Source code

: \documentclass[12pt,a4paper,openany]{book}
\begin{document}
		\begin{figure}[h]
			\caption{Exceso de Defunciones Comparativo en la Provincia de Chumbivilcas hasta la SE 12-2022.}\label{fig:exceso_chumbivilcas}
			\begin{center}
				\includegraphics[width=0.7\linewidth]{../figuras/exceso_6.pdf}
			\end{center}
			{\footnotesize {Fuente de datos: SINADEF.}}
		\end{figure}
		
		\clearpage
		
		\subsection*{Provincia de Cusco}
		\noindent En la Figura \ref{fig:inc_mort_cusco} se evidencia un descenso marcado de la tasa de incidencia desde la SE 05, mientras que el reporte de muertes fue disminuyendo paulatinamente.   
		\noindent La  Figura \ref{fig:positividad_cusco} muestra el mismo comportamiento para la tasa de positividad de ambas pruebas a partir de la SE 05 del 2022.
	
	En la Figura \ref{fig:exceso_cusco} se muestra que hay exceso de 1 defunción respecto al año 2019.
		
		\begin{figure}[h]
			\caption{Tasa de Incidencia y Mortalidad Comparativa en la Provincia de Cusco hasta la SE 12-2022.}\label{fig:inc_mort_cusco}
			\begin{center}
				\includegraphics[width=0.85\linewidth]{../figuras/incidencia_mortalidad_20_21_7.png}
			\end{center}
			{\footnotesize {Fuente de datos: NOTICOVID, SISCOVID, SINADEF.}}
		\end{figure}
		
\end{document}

What you should do: Repeat all the material above, matching every character.

Exercise response:
Source code

: \documentclass[12pt,a4paper,openany]{book}
\begin{document}
		\begin{figure}[h]
			\caption{Exceso de Defunciones Comparativo en la Provincia de Chumbivilcas hasta la SE 12-2022.}\label{fig:exceso_chumbivilcas}
			\begin{center}
				\includegraphics[width=0.7\linewidth]{../figuras/exceso_6.pdf}
			\end{center}
			{\footnotesize {Fuente de datos: SINADEF.}}
		\end{figure}
		
		\clearpage
		
		\subsection*{Provincia de Cusco}
		\noindent En la Figura \ref{fig:inc_mort_cusco} se evidencia un descenso marcado de la tasa de incidencia desde la SE 05, mientras que el reporte de muertes fue disminuyendo paulatinamente.   
		\noindent La  Figura \ref{fig:positividad_cusco} muestra el mismo comportamiento para la tasa de positividad de ambas pruebas a partir de la SE 05 del 2022.
	
	En la Figura \ref{fig:exceso_cusco} se muestra que hay exceso de 1 defunción respecto al año 2019.
		
		\begin{figure}[h]
			\caption{Tasa de Incidencia y Mortalidad Comparativa en la Provincia de Cusco hasta la SE 12-2022.}\label{fig:inc_mort_cusco}
			\begin{center}
				\includegraphics[width=0.85\linewidth]{../figuras/incidencia_mortalidad_20_21_7.png}
			\end{center}
			{\footnotesize {Fuente de datos: NOTICOVID, SISCOVID, SINADEF.}}
		\end{figure}
		
\end{document}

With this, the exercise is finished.